## Aim of the exercise:
Exact copies of the lines below, from the one with "SNOWFLAKE_CORTEX_SEARCH_SERVICE=\\" up to and including the one with "HUOM - Tämän", are what this calls for; leave out pictures.

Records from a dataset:
────────────────────────────────────────

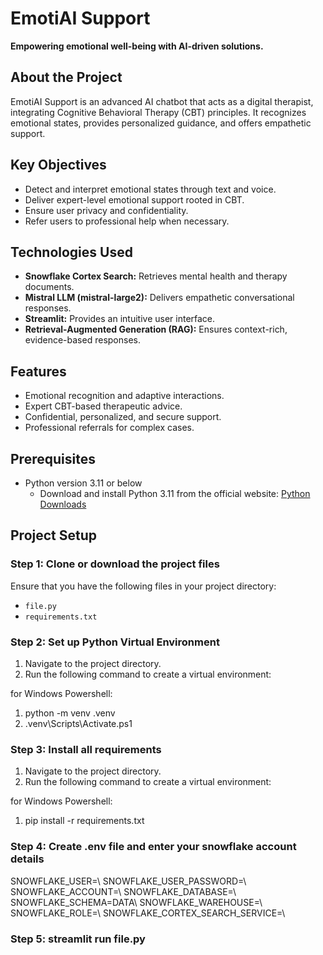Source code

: # EmotiAI Support  

**Empowering emotional well-being with AI-driven solutions.**  

## About the Project  
EmotiAI Support is an advanced AI chatbot that acts as a digital therapist, integrating Cognitive Behavioral Therapy (CBT) principles. It recognizes emotional states, provides personalized guidance, and offers empathetic support.  

## Key Objectives  
- Detect and interpret emotional states through text and voice.  
- Deliver expert-level emotional support rooted in CBT.  
- Ensure user privacy and confidentiality.  
- Refer users to professional help when necessary.  

## Technologies Used  
- **Snowflake Cortex Search:** Retrieves mental health and therapy documents.  
- **Mistral LLM (mistral-large2):** Delivers empathetic conversational responses.  
- **Streamlit:** Provides an intuitive user interface.  
- **Retrieval-Augmented Generation (RAG):** Ensures context-rich, evidence-based responses.  

## Features  
- Emotional recognition and adaptive interactions.  
- Expert CBT-based therapeutic advice.  
- Confidential, personalized, and secure support.  
- Professional referrals for complex cases.  

## Prerequisites

- Python version 3.11 or below
  - Download and install Python 3.11 from the official website: [Python Downloads](https://www.python.org/downloads/)
  
## Project Setup

### Step 1: Clone or download the project files

Ensure that you have the following files in your project directory:
- `file.py`
- `requirements.txt`

### Step 2: Set up Python Virtual Environment

1. Navigate to the project directory.
2. Run the following command to create a virtual environment:

for Windows Powershell:
   1) python -m venv .venv 
   2) .venv\Scripts\Activate.ps1

### Step 3: Install all requirements

1. Navigate to the project directory.
2. Run the following command to create a virtual environment:

for Windows Powershell:
   1) pip install -r requirements.txt

### Step 4: Create .env file and enter your snowflake account details
SNOWFLAKE_USER=\\
SNOWFLAKE_USER_PASSWORD=\\
SNOWFLAKE_ACCOUNT=\\
SNOWFLAKE_DATABASE=\\
SNOWFLAKE_SCHEMA=DATA\\
SNOWFLAKE_WAREHOUSE=\\
SNOWFLAKE_ROLE=\\
SNOWFLAKE_CORTEX_SEARCH_SERVICE=\\

### Step 5: streamlit run file.py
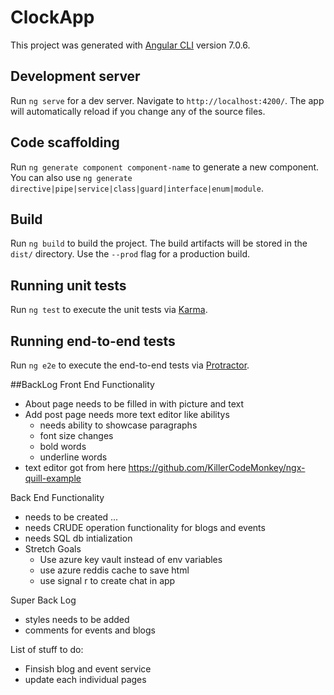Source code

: # ClockApp

This project was generated with [Angular CLI](https://github.com/angular/angular-cli) version 7.0.6.

## Development server

Run `ng serve` for a dev server. Navigate to `http://localhost:4200/`. The app will automatically reload if you change any of the source files.

## Code scaffolding

Run `ng generate component component-name` to generate a new component. You can also use `ng generate directive|pipe|service|class|guard|interface|enum|module`.

## Build

Run `ng build` to build the project. The build artifacts will be stored in the `dist/` directory. Use the `--prod` flag for a production build.

## Running unit tests

Run `ng test` to execute the unit tests via [Karma](https://karma-runner.github.io).

## Running end-to-end tests

Run `ng e2e` to execute the end-to-end tests via [Protractor](http://www.protractortest.org/).

##BackLog
Front End Functionality
- About page needs to be filled in with picture and text
- Add post page needs more text editor like abilitys
    - needs ability to showcase paragraphs
    - font size changes
    - bold words
    - underline words
- text editor got from here 
https://github.com/KillerCodeMonkey/ngx-quill-example


Back End Functionality
- needs to be created ...
- needs CRUDE operation functionality for blogs and events
- needs SQL db intialization
- Stretch Goals
	- Use azure key vault instead of env variables
	- use azure reddis cache to save html 
	- use signal r to create chat in app

Super Back Log
- styles needs to be added
- comments for events and blogs

List of stuff to do:

- Finsish blog and event service
- update each individual pages



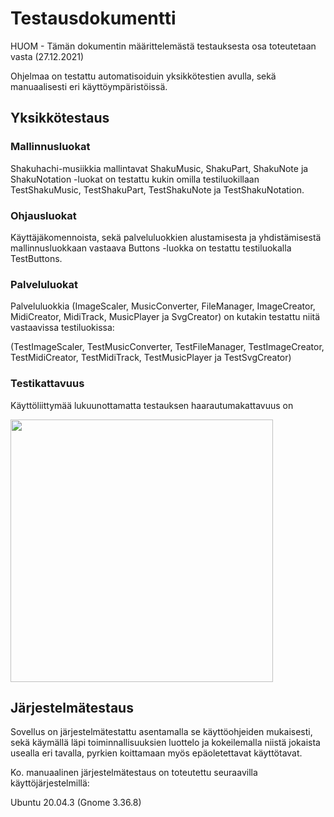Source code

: # Testausdokumentti

HUOM - Tämän dokumentin määrittelemästä testauksesta osa toteutetaan vasta (27.12.2021)

Ohjelmaa on testattu automatisoiduin yksikkötestien avulla, sekä manuaalisesti eri käyttöympäristöissä.

## Yksikkötestaus

### Mallinnusluokat

Shakuhachi-musiikkia mallintavat ShakuMusic, ShakuPart, ShakuNote ja ShakuNotation -luokat on testattu kukin omilla testiluokillaan TestShakuMusic, TestShakuPart, TestShakuNote ja TestShakuNotation.

### Ohjausluokat

Käyttäjäkomennoista, sekä palveluluokkien alustamisesta ja yhdistämisestä mallinnusluokkaan vastaava Buttons -luokka on testattu testiluokalla TestButtons.

### Palveluluokat

Palveluluokkia (ImageScaler, MusicConverter, FileManager, ImageCreator, MidiCreator, MidiTrack, MusicPlayer ja SvgCreator) on kutakin testattu niitä vastaavissa testiluokissa:

(TestImageScaler, TestMusicConverter, TestFileManager, TestImageCreator, TestMidiCreator, TestMidiTrack, TestMusicPlayer ja TestSvgCreator)

### Testikattavuus

Käyttöliittymää lukuunottamatta testauksen haarautumakattavuus on

<img src="https://github.com/ElectricShakuhachi/ot-harjoitustyo/blob/master/dokumentaatio/kuvat/coverage.jpg" width="420">

## Järjestelmätestaus

Sovellus on järjestelmätestattu asentamalla se käyttöohjeiden mukaisesti, sekä käymällä läpi toiminnallisuuksien luottelo ja kokeilemalla niistä jokaista usealla eri tavalla, pyrkien koittamaan myös epäoletettavat käyttötavat.

Ko. manuaalinen järjestelmätestaus on toteutettu seuraavilla käyttöjärjestelmillä:

Ubuntu 20.04.3 (Gnome 3.36.8)
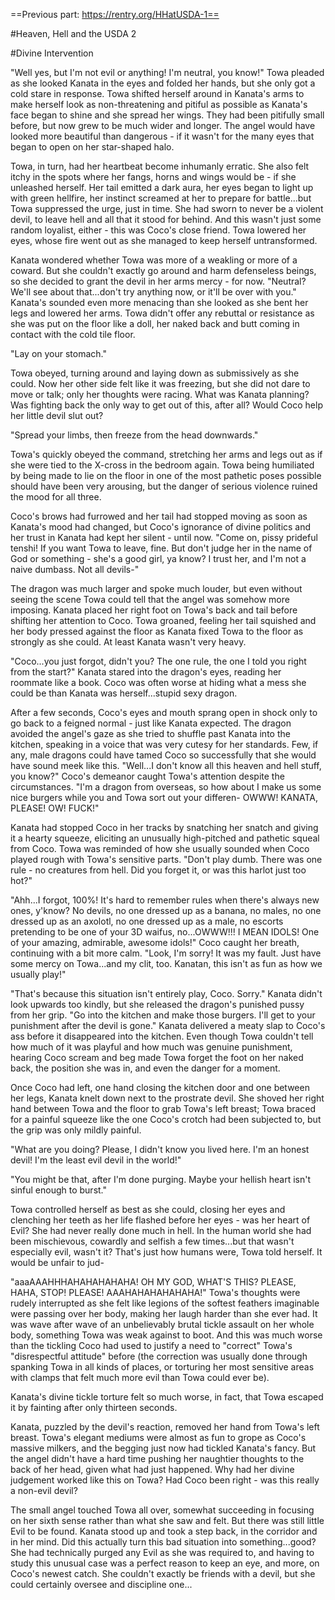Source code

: ==Previous part: https://rentry.org/HHatUSDA-1==

#Heaven, Hell and the USDA 2

#Divine Intervention

"Well yes, but I'm not evil or anything! I'm neutral, you know!" Towa pleaded as she looked Kanata in the eyes and folded her hands, but she only got a cold stare in response. 
Towa shifted herself around in Kanata's arms to make herself look as non-threatening and pitiful as possible as Kanata's face began to shine and she spread her wings. They had been pitifully small before, but now grew to be much wider and longer. The angel would have looked more beautiful than dangerous - if it wasn't for the many eyes that began to open on her star-shaped halo.

Towa, in turn, had her heartbeat become inhumanly erratic. She also felt itchy in the spots where her fangs, horns and wings would be - if she unleashed herself. Her tail emitted a dark aura, her eyes began to light up with green hellfire, her instinct screamed at her to prepare for battle...but Towa suppressed the urge, just in time. She had sworn to never be a violent devil, to leave hell and all that it stood for behind. And this wasn't just some random loyalist, either - this was Coco's close friend. Towa lowered her eyes, whose fire went out as she managed to keep herself untransformed.

Kanata wondered whether Towa was more of a weakling or more of a coward. But she couldn't exactly go around and harm defenseless beings, so she decided to grant the devil in her arms mercy - for now.
"Neutral? We'll see about that...don't try anything now, or it'll be over with you." Kanata's sounded even more menacing than she looked as she bent her legs and lowered her arms. Towa didn't offer any rebuttal or resistance as she was put on the floor like a doll, her naked back and butt coming in contact with the cold tile floor.

"Lay on your stomach."

Towa obeyed, turning around and laying down as submissively as she could. Now her other side felt like it was freezing, but she did not dare to move or talk; only her thoughts were racing. What was Kanata planning? Was fighting back the only way to get out of this, after all? Would Coco help her little devil slut out? 

"Spread your limbs, then freeze from the head downwards." 

Towa's quickly obeyed the command, stretching her arms and legs out as if she were tied to the X-cross in the bedroom again. Towa being humiliated by being made to lie on the floor in one of the most pathetic poses possible should have been very arousing, but the danger of serious violence ruined the mood for all three.

Coco's brows had furrowed and her tail had stopped moving as soon as Kanata's mood had changed, but Coco's ignorance of divine politics and her trust in Kanata had kept her silent - until now. 
"Come on, pissy prideful tenshi! If you want Towa to leave, fine. But don't judge her in the name of God or something - she's a good girl, ya know? I trust her, and I'm not a naive dumbass. Not all devils-"

The dragon was much larger and spoke much louder, but even without seeing the scene Towa could tell that the angel was somehow more imposing. Kanata placed her right foot on Towa's back and tail before shifting her attention to Coco. Towa groaned, feeling her tail squished and her body pressed against the floor as Kanata fixed Towa to the floor as strongly as she could. At least Kanata wasn't very heavy. 

"Coco...you just forgot, didn't you? The one rule, the one I told you right from the start?" Kanata stared into the dragon's eyes, reading her roommate like a book. Coco was often worse at hiding what a mess she could be than Kanata was herself...stupid sexy dragon.

After a few seconds, Coco's eyes and mouth sprang open in shock only to go back to a feigned normal - just like Kanata expected. The dragon avoided the angel's gaze as she tried to shuffle past Kanata into the kitchen, speaking in a voice that was very cutesy for her standards. Few, if any, male dragons could have tamed Coco so successfully that she would have sound meek like this.
"Well...I don't know all this heaven and hell stuff, you know?" Coco's demeanor caught Towa's attention despite the circumstances. "I'm a dragon from overseas, so how about I make us some nice burgers while you and Towa sort out your differen- OWWW! KANATA, PLEASE! OW! FUCK!"

Kanata had stopped Coco in her tracks by snatching her snatch and giving it a hearty squeeze, eliciting an unusually high-pitched and pathetic squeal from Coco. Towa was reminded of how she usually sounded when Coco played rough with Towa's sensitive parts.
"Don't play dumb. There was one rule - no creatures from hell. Did you forget it, or was this harlot just too hot?"

"Ahh...I forgot, 100%! It's hard to remember rules when there's always new ones, y'know? No devils, no one dressed up as a banana, no males, no one dressed up as an axolotl, no one dressed up as a male, no escorts pretending to be one of your 3D waifus, no...OWWW!!! I MEAN IDOLS! One of your amazing, admirable, awesome idols!" Coco caught her breath, continuing with a bit more calm. "Look, I'm sorry! It was my fault. Just have some mercy on Towa...and my clit, too. Kanatan, this isn't as fun as how we usually play!"

"That's because this situation isn't entirely play, Coco. Sorry." Kanata didn't look upwards too kindly, but she released the dragon's punished pussy from her grip. "Go into the kitchen and make those burgers. I'll get to your punishment after the devil is gone." 
Kanata delivered a meaty slap to Coco's ass before it disappeared into the kitchen. Even though Towa couldn't tell how much of it was playful and how much was genuine punishment, hearing Coco scream and beg made Towa forget the foot on her naked back, the position she was in, and even the danger for a moment.

Once Coco had left, one hand closing the kitchen door and one between her legs, Kanata knelt down next to the prostrate devil. She shoved her right hand between Towa and the floor to grab Towa's left breast; Towa braced for a painful squeeze like the one Coco's crotch had been subjected to, but the grip was only mildly painful.

"What are you doing? Please, I didn't know you lived here. I'm an honest devil! I'm the least evil devil in the world!"

"You might be that, after I'm done purging. Maybe your hellish heart isn't sinful enough to burst."

Towa controlled herself as best as she could, closing her eyes and clenching her teeth as her life flashed before her eyes - was her heart of Evil? She had never really done much in hell. In the human world she had been mischievous, cowardly and selfish a few times...but that wasn't especially evil, wasn't it? That's just how humans were, Towa told herself. It would be unfair to jud-

"aaaAAAHHHAHAHAHAHAHA! OH MY GOD, WHAT'S THIS? PLEASE, HAHA, STOP! PLEASE! AAAHAHAHAHAHAHA!" Towa's thoughts were rudely interrupted as she felt like legions of the softest feathers imaginable were passing over her body, making her laugh harder than she ever had. It was wave after wave of an unbelievably brutal tickle assault on her whole body, something Towa was weak against to boot.
And this was much worse than the tickling Coco had used to justify a need to "correct" Towa's "disrespectful attitude" before (the correction was usually done through spanking Towa in all kinds of places, or torturing her most sensitive areas with clamps that felt much more evil than Towa could ever be). 

Kanata's divine tickle torture felt so much worse, in fact, that Towa escaped it by fainting after only thirteen seconds. 

Kanata, puzzled by the devil's reaction, removed her hand from Towa's left breast. Towa's elegant mediums were almost as fun to grope as Coco's massive milkers, and the begging just now had tickled Kanata's fancy. But the angel didn't have a hard time pushing her naughtier thoughts to the back of her head, given what had just happened. Why had her divine judgement worked like this on Towa? Had Coco been right - was this really a non-evil devil?

The small angel touched Towa all over, somewhat succeeding in focusing on her sixth sense rather than what she saw and felt. But there was still little Evil to be found. Kanata stood up and took a step back, in the corridor and in her mind. Did this actually turn this bad situation into something...good? She had technically purged any Evil as she was required to, and having to study this unusual case was a perfect reason to keep an eye, and more, on Coco's newest catch. She couldn't exactly be friends with a devil, but she could certainly oversee and discipline one...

────────────────────────────────────────

## Task output:
SNOWFLAKE_CORTEX_SEARCH_SERVICE=\\

### Step 5: streamlit run file.py
Source code

: # ClockApp

This project was generated with [Angular CLI](https://github.com/angular/angular-cli) version 7.0.6.

## Development server

Run `ng serve` for a dev server. Navigate to `http://localhost:4200/`. The app will automatically reload if you change any of the source files.

## Code scaffolding

Run `ng generate component component-name` to generate a new component. You can also use `ng generate directive|pipe|service|class|guard|interface|enum|module`.

## Build

Run `ng build` to build the project. The build artifacts will be stored in the `dist/` directory. Use the `--prod` flag for a production build.

## Running unit tests

Run `ng test` to execute the unit tests via [Karma](https://karma-runner.github.io).

## Running end-to-end tests

Run `ng e2e` to execute the end-to-end tests via [Protractor](http://www.protractortest.org/).

##BackLog
Front End Functionality
- About page needs to be filled in with picture and text
- Add post page needs more text editor like abilitys
    - needs ability to showcase paragraphs
    - font size changes
    - bold words
    - underline words
- text editor got from here 
https://github.com/KillerCodeMonkey/ngx-quill-example


Back End Functionality
- needs to be created ...
- needs CRUDE operation functionality for blogs and events
- needs SQL db intialization
- Stretch Goals
	- Use azure key vault instead of env variables
	- use azure reddis cache to save html 
	- use signal r to create chat in app

Super Back Log
- styles needs to be added
- comments for events and blogs

List of stuff to do:

- Finsish blog and event service
- update each individual pages



Source code

: # Testausdokumentti

HUOM - Tämän dokumentin määrittelemästä testauksesta osa toteutetaan vasta (27.12.2021)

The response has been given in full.